Pictures paired with source code
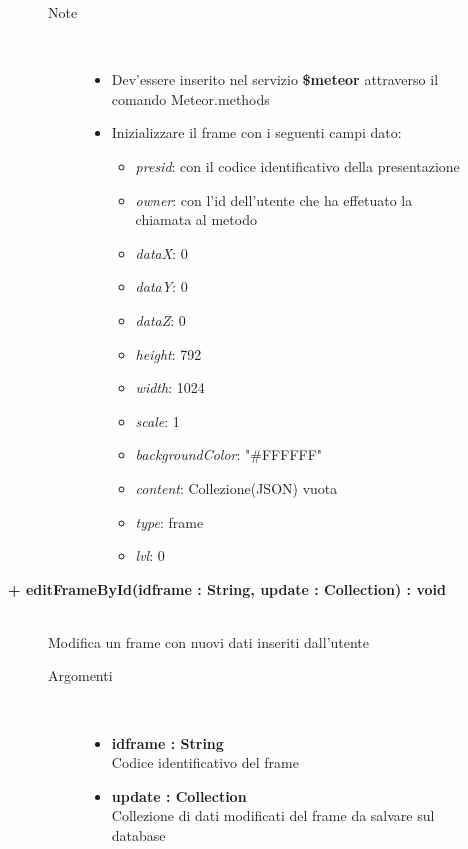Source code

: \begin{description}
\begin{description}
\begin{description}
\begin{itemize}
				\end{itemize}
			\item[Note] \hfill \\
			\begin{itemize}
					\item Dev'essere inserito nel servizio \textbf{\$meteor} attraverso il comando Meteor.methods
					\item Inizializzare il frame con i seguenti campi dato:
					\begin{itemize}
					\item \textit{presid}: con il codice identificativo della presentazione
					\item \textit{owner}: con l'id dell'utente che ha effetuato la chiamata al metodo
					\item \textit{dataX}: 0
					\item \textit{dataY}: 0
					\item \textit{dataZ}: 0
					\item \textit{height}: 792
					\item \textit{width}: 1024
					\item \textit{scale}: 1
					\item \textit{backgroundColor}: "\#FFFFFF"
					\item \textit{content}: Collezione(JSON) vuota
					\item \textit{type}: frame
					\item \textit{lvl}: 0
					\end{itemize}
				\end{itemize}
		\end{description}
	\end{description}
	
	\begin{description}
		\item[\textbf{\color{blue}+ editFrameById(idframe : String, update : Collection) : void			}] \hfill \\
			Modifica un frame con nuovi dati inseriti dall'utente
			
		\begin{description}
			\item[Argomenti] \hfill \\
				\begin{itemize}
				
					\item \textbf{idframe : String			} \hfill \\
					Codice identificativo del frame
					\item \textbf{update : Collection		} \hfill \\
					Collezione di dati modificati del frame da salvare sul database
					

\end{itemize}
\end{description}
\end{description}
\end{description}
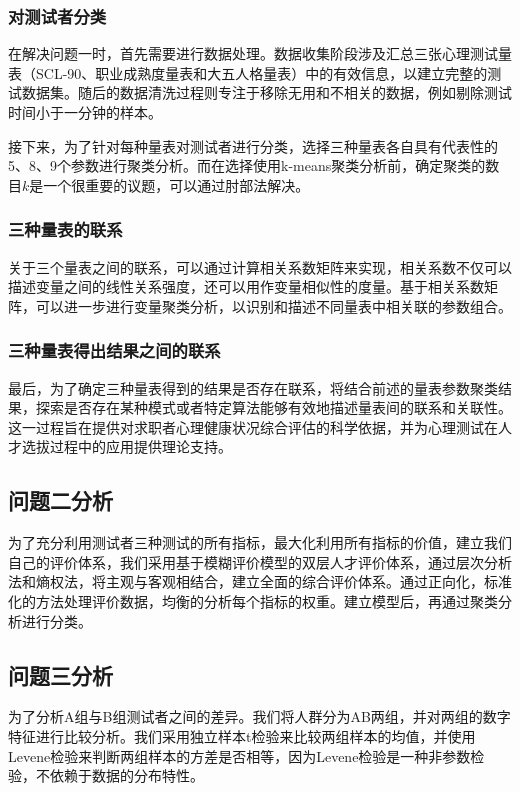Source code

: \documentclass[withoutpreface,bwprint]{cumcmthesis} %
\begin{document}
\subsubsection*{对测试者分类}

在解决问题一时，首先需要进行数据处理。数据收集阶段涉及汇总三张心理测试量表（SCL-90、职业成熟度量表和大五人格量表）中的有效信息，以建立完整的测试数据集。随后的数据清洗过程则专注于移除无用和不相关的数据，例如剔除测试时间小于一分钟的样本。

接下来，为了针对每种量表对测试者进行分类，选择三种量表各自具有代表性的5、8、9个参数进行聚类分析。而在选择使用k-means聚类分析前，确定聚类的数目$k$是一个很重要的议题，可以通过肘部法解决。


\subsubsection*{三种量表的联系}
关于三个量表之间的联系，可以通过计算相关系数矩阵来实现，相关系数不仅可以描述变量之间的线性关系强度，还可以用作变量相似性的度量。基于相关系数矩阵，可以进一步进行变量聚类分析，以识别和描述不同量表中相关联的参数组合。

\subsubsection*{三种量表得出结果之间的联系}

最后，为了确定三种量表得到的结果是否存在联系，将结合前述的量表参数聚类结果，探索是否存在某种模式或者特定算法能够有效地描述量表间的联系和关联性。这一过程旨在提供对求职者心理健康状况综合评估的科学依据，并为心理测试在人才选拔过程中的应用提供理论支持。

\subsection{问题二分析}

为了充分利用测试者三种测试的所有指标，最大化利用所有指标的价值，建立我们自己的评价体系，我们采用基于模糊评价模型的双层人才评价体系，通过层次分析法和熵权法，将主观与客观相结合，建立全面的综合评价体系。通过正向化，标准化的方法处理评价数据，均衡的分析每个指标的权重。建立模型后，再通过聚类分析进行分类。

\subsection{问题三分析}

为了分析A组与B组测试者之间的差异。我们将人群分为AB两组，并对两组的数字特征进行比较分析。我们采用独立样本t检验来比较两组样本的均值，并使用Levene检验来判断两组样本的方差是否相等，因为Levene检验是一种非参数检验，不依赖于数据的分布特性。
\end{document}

(Task prompt):
The string "idframe" appears on some lines of the data above; report how many such lines there are, as a bare number.

(Written response):
2